融合进化算法和深度强化学习的飞行器制导控制一体化

Aiming at the challenging problem of guidance and control for hypersonic flight vehicles under external disturbances and model uncertainties, this paper proposes an evolutionary reinforcement learning framework that integrates the twin delayed deep deterministic policy gradient and cross-entropy method (CEM). First, the motion model and integrated guidance and control model of the hypersonic flight vehicle are constructed. Second, the multi-constraint control problem in complex disturbed environments is transformed into a reinforcement learning decision optimization process. Leveraging the model-free, data-driven nature of deep reinforcement learning, an end-to-end mapping mechanism from state observations to rudder deflection commands is established. Meanwhile, a CEM-based action space sampling mechanism is introduced, which screens elite candidate action sets through the Q-value maximization criterion and uses the value function to guide the direction of evolutionary search.

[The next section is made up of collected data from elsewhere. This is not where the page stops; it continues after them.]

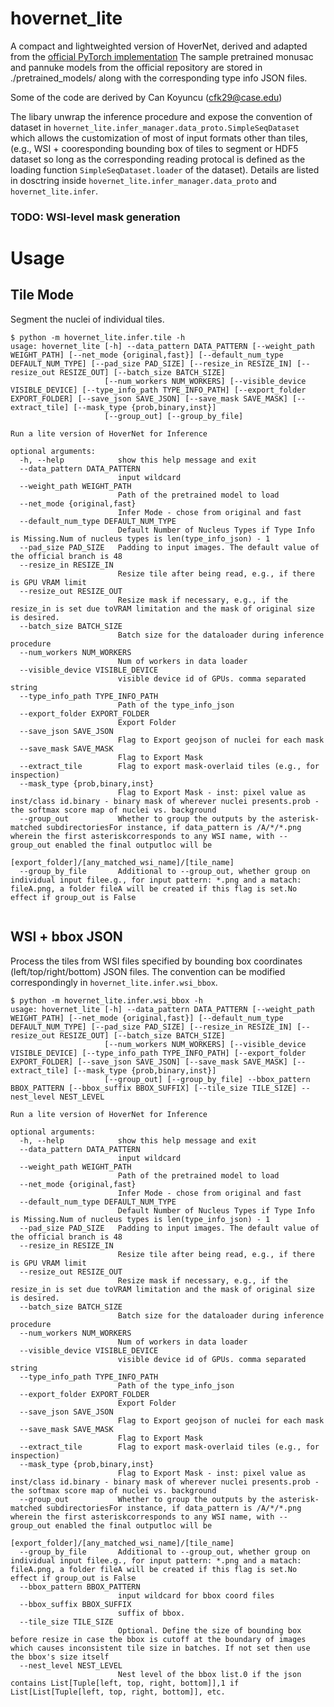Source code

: # hovernet_lite
A compact and lightweighted version of HoverNet, derived and adapted from the [official PyTorch implementation](https://github.com/vqdang/hover_net) 
The sample pretrained monusac and pannuke models from the official repository are stored in ./pretrained_models/ along with the corresponding type info JSON files.

Some of the code are derived by Can Koyuncu (cfk29@case.edu)

The libary unwrap the inference procedure and expose the convention of dataset in `hovernet_lite.infer_manager.data_proto.SimpleSeqDataset` which allows the customization of most of input formats other than tiles, (e.g., WSI + cooresponding bounding box of tiles to segment or HDF5 dataset so long as the corresponding reading protocal is defined as the loading function `SimpleSeqDataset.loader` of the dataset). Details are listed in dosctring inside `hovernet_lite.infer_manager.data_proto` and  `hovernet_lite.infer`.

### TODO: WSI-level mask generation

# Usage

## Tile Mode
Segment the nuclei of individual tiles.
```
$ python -m hovernet_lite.infer.tile -h
usage: hovernet_lite [-h] --data_pattern DATA_PATTERN [--weight_path WEIGHT_PATH] [--net_mode {original,fast}] [--default_num_type DEFAULT_NUM_TYPE] [--pad_size PAD_SIZE] [--resize_in RESIZE_IN] [--resize_out RESIZE_OUT] [--batch_size BATCH_SIZE]
                     [--num_workers NUM_WORKERS] [--visible_device VISIBLE_DEVICE] [--type_info_path TYPE_INFO_PATH] [--export_folder EXPORT_FOLDER] [--save_json SAVE_JSON] [--save_mask SAVE_MASK] [--extract_tile] [--mask_type {prob,binary,inst}]  
                     [--group_out] [--group_by_file]

Run a lite version of HoverNet for Inference

optional arguments:
  -h, --help            show this help message and exit
  --data_pattern DATA_PATTERN
                        input wildcard
  --weight_path WEIGHT_PATH
                        Path of the pretrained model to load
  --net_mode {original,fast}
                        Infer Mode - chose from original and fast
  --default_num_type DEFAULT_NUM_TYPE
                        Default Number of Nucleus Types if Type Info is Missing.Num of nucleus types is len(type_info_json) - 1
  --pad_size PAD_SIZE   Padding to input images. The default value of the official branch is 48
  --resize_in RESIZE_IN
                        Resize tile after being read, e.g., if there is GPU VRAM limit
  --resize_out RESIZE_OUT
                        Resize mask if necessary, e.g., if the resize_in is set due toVRAM limitation and the mask of original size is desired.
  --batch_size BATCH_SIZE
                        Batch size for the dataloader during inference procedure
  --num_workers NUM_WORKERS
                        Num of workers in data loader
  --visible_device VISIBLE_DEVICE
                        visible device id of GPUs. comma separated string
  --type_info_path TYPE_INFO_PATH
                        Path of the type_info_json
  --export_folder EXPORT_FOLDER
                        Export Folder
  --save_json SAVE_JSON
                        Flag to Export geojson of nuclei for each mask
  --save_mask SAVE_MASK
                        Flag to Export Mask
  --extract_tile        Flag to export mask-overlaid tiles (e.g., for inspection)
  --mask_type {prob,binary,inst}
                        Flag to Export Mask - inst: pixel value as inst/class id.binary - binary mask of wherever nuclei presents.prob - the softmax score map of nuclei vs. background
  --group_out           Whether to group the outputs by the asterisk-matched subdirectoriesFor instance, if data_pattern is /A/*/*.png wherein the first asteriskcorresponds to any WSI name, with --group_out enabled the final outputloc will be      
                        [export_folder]/[any_matched_wsi_name]/[tile_name]
  --group_by_file       Additional to --group_out, whether group on individual input filee.g., for input pattern: *.png and a matach: fileA.png, a folder fileA will be created if this flag is set.No effect if group_out is False


```


## WSI + bbox JSON
Process the tiles from WSI files specified by bounding box coordinates (left/top/right/bottom) JSON files. The convention can be modified correspondingly in `hovernet_lite.infer.wsi_bbox`.

```
$ python -m hovernet_lite.infer.wsi_bbox -h
usage: hovernet_lite [-h] --data_pattern DATA_PATTERN [--weight_path WEIGHT_PATH] [--net_mode {original,fast}] [--default_num_type DEFAULT_NUM_TYPE] [--pad_size PAD_SIZE] [--resize_in RESIZE_IN] [--resize_out RESIZE_OUT] [--batch_size BATCH_SIZE]
                     [--num_workers NUM_WORKERS] [--visible_device VISIBLE_DEVICE] [--type_info_path TYPE_INFO_PATH] [--export_folder EXPORT_FOLDER] [--save_json SAVE_JSON] [--save_mask SAVE_MASK] [--extract_tile] [--mask_type {prob,binary,inst}]  
                     [--group_out] [--group_by_file] --bbox_pattern BBOX_PATTERN [--bbox_suffix BBOX_SUFFIX] [--tile_size TILE_SIZE] --nest_level NEST_LEVEL

Run a lite version of HoverNet for Inference

optional arguments:
  -h, --help            show this help message and exit
  --data_pattern DATA_PATTERN
                        input wildcard
  --weight_path WEIGHT_PATH
                        Path of the pretrained model to load
  --net_mode {original,fast}
                        Infer Mode - chose from original and fast
  --default_num_type DEFAULT_NUM_TYPE
                        Default Number of Nucleus Types if Type Info is Missing.Num of nucleus types is len(type_info_json) - 1
  --pad_size PAD_SIZE   Padding to input images. The default value of the official branch is 48
  --resize_in RESIZE_IN
                        Resize tile after being read, e.g., if there is GPU VRAM limit
  --resize_out RESIZE_OUT
                        Resize mask if necessary, e.g., if the resize_in is set due toVRAM limitation and the mask of original size is desired.
  --batch_size BATCH_SIZE
                        Batch size for the dataloader during inference procedure
  --num_workers NUM_WORKERS
                        Num of workers in data loader
  --visible_device VISIBLE_DEVICE
                        visible device id of GPUs. comma separated string
  --type_info_path TYPE_INFO_PATH
                        Path of the type_info_json
  --export_folder EXPORT_FOLDER
                        Export Folder
  --save_json SAVE_JSON
                        Flag to Export geojson of nuclei for each mask
  --save_mask SAVE_MASK
                        Flag to Export Mask
  --extract_tile        Flag to export mask-overlaid tiles (e.g., for inspection)
  --mask_type {prob,binary,inst}
                        Flag to Export Mask - inst: pixel value as inst/class id.binary - binary mask of wherever nuclei presents.prob - the softmax score map of nuclei vs. background
  --group_out           Whether to group the outputs by the asterisk-matched subdirectoriesFor instance, if data_pattern is /A/*/*.png wherein the first asteriskcorresponds to any WSI name, with --group_out enabled the final outputloc will be      
                        [export_folder]/[any_matched_wsi_name]/[tile_name]
  --group_by_file       Additional to --group_out, whether group on individual input filee.g., for input pattern: *.png and a matach: fileA.png, a folder fileA will be created if this flag is set.No effect if group_out is False
  --bbox_pattern BBOX_PATTERN
                        input wildcard for bbox coord files
  --bbox_suffix BBOX_SUFFIX
                        suffix of bbox.
  --tile_size TILE_SIZE
                        Optional. Define the size of bounding box before resize in case the bbox is cutoff at the boundary of images which causes inconsistent tile size in batches. If not set then use the bbox's size itself
  --nest_level NEST_LEVEL
                        Nest level of the bbox list.0 if the json contains List[Tuple[left, top, right, bottom]],1 if List[List[Tuple[left, top, right, bottom]], etc.
```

This effectively overcomes the defects of inefficient and highly blind exploration in traditional reinforcement learning and improves sample utilization efficiency. Finally, simulation results show that the proposed algorithm can adapt to variable mission flight conditions such as initial altitude deviations of ±300 m, velocity deviations of ±200 m/s, and aerodynamic parameter uncertainties of ±40%. It also significantly outperforms traditional control methods in core indicators such as terminal control accuracy and robustness.